Frequently Asked Question - FAQs
What is the difference between frost tolerant and frost hardy plants?
Frost tolerant plants can survive temperatures down to approximately -5°C and withstand 1–2 nights of frost without permanent damage — they may look temporarily sad but recover as temperatures rise. Frost hardy plants can withstand temperatures down to -10°C and below, surviving prolonged frost periods of weeks without significant damage. If you garden in suburban Melbourne, the Adelaide Hills, or coastal ACT, frost tolerant plants are generally sufficient. If you garden in Canberra, Ballarat, inland Victoria, or high-altitude NSW, you need genuinely frost hardy selections. The Online Plants frost tolerant collection is rated to -5°C. For colder zones, look for plants specifically rated to -10°C and below.
Which suburbs of Melbourne experience frost?

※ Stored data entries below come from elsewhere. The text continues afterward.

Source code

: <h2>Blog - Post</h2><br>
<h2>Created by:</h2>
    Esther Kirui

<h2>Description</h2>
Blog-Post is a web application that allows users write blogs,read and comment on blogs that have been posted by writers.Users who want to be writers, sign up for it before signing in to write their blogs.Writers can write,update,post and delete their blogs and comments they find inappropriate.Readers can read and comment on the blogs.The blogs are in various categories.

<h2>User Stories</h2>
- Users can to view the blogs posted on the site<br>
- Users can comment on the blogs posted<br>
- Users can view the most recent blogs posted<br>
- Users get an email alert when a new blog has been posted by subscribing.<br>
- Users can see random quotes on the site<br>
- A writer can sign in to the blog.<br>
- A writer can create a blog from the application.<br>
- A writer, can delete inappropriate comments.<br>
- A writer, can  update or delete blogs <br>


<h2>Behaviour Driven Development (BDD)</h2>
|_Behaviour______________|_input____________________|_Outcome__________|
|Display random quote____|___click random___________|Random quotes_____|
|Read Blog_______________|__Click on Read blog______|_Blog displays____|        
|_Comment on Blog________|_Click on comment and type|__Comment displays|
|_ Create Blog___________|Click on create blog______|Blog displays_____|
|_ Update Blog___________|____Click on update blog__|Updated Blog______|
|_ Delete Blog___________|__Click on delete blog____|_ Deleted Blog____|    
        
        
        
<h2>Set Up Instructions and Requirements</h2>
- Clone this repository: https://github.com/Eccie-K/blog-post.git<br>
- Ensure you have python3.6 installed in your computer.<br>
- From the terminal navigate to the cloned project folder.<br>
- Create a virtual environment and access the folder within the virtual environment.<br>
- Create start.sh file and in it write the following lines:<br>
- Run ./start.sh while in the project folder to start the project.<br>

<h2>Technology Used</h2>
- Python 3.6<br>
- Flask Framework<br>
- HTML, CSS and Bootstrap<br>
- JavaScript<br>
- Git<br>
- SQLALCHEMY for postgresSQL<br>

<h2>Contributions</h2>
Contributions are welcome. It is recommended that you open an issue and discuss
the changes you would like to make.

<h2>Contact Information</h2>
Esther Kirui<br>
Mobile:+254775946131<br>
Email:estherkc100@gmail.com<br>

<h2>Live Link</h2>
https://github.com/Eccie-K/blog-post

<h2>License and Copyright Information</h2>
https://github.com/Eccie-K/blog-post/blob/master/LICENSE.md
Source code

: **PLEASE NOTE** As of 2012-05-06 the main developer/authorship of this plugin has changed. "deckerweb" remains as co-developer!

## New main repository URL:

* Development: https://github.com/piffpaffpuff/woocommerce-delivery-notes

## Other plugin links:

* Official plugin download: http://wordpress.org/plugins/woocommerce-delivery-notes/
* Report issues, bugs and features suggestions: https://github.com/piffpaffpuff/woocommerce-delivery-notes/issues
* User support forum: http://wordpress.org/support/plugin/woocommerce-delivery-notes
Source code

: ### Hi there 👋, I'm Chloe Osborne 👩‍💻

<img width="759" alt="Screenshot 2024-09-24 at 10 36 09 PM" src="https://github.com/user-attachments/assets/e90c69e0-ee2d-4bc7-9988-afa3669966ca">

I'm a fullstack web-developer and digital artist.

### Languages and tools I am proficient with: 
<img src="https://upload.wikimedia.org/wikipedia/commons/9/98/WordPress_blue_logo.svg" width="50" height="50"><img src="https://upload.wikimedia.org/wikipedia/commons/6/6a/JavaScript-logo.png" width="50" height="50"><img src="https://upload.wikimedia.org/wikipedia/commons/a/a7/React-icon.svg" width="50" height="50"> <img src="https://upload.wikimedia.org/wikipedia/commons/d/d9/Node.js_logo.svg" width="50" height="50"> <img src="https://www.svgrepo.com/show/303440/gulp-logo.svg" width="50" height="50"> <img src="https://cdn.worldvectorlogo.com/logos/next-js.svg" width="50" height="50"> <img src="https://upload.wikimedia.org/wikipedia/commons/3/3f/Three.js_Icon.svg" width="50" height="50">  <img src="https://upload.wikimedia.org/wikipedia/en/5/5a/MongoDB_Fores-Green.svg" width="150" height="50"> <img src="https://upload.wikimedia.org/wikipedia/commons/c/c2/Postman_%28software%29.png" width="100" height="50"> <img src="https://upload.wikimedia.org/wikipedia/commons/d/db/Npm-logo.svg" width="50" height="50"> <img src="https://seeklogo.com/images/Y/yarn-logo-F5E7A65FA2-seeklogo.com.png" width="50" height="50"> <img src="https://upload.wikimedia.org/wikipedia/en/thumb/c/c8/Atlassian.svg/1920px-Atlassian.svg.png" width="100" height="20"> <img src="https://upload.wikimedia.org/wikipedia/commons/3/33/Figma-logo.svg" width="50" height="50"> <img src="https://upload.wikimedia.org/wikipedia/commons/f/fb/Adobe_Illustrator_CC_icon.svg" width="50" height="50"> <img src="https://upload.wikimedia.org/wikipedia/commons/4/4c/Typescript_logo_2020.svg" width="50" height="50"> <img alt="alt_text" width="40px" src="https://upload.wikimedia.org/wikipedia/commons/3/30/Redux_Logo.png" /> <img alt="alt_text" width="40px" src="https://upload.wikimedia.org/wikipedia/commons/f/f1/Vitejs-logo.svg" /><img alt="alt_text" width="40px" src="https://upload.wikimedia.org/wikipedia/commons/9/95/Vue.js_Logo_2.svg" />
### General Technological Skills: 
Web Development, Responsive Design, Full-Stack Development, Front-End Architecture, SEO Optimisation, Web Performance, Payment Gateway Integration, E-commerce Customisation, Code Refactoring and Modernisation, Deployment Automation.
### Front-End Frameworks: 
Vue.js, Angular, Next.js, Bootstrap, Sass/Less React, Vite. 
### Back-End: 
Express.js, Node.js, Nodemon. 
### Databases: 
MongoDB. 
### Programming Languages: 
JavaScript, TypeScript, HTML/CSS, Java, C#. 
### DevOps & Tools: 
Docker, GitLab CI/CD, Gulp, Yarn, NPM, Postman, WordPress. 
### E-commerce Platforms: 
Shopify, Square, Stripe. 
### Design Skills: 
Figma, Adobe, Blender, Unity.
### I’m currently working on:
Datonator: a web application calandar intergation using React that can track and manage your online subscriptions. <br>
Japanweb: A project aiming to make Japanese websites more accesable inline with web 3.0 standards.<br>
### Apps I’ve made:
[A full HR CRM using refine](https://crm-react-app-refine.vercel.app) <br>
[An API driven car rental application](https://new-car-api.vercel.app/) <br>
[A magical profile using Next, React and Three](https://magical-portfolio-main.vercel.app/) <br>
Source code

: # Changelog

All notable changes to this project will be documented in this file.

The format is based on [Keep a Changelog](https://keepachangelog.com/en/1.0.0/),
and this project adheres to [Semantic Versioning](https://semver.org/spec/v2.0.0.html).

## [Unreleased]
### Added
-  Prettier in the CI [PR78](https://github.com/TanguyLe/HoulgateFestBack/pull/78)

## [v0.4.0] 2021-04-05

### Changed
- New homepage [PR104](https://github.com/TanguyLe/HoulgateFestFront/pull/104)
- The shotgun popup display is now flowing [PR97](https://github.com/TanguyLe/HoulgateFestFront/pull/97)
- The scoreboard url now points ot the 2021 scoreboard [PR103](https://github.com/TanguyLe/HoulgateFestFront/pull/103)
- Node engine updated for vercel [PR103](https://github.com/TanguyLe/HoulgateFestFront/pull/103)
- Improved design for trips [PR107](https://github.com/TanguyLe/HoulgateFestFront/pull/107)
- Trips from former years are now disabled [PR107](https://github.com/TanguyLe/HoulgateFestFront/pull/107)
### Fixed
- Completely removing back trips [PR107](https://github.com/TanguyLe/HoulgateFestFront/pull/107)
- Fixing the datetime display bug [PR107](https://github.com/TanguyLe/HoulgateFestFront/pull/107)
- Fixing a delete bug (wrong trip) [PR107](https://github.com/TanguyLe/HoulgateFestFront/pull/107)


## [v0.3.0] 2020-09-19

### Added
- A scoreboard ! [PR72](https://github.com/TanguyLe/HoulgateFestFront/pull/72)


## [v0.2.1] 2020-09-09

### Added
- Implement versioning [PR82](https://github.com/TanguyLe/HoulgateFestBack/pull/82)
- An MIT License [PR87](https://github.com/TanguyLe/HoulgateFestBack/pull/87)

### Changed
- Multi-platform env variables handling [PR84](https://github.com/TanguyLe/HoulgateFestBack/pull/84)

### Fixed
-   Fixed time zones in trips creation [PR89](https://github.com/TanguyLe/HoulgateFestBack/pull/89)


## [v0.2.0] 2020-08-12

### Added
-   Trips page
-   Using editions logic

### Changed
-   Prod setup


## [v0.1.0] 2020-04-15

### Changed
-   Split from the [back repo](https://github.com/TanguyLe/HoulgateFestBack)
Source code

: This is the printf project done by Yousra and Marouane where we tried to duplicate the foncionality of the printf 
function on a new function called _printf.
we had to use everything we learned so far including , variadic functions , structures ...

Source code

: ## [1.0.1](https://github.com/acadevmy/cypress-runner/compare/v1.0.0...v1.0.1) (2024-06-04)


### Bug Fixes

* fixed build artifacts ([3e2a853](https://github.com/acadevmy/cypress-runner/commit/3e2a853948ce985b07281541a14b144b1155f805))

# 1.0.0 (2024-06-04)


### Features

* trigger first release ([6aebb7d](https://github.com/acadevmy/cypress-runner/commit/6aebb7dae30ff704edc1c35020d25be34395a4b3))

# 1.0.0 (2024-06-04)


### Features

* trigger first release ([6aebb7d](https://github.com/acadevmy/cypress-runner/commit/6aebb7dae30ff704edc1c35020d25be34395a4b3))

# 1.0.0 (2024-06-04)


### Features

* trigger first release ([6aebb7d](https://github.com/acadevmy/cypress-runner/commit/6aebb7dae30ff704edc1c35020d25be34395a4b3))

Melbourne frosts are most common in the outer eastern, northern, and western suburbs — particularly Lilydale, Healesville, the Yarra Valley, Dandenong Ranges, Macedon Ranges, Sunbury, Melton, and Werribee. The inner city and bayside suburbs experience few frost nights due to the urban heat island effect. In general, gardens more than 20km from Port Phillip Bay and above 100m elevation are more prone to frost. The most frost-affected Melbourne-region areas are the Dandenong Ranges, Yarra Ranges, and Macedon Ranges, which can record -5°C to -8°C minimum temperatures in winter.
Can I plant frost tolerant plants in Canberra?
Frost tolerant plants rated to -5°C may struggle in Canberra, which regularly records temperatures of -5°C to -8°C and averages 40–60 frost days per year. For Canberra gardens, look for plants specifically rated as frost hardy to -10°C or below. From the Online Plants range, fully frost hardy options include Nandina domestica, Helleborus, Erica carnea, Hydrangea, ornamental deciduous trees (Pyrus, Malus, Magnolia), and many Grevillea varieties. Contact our team for specific Canberra planting recommendations.
How do I protect newly planted frost tolerant plants through winter?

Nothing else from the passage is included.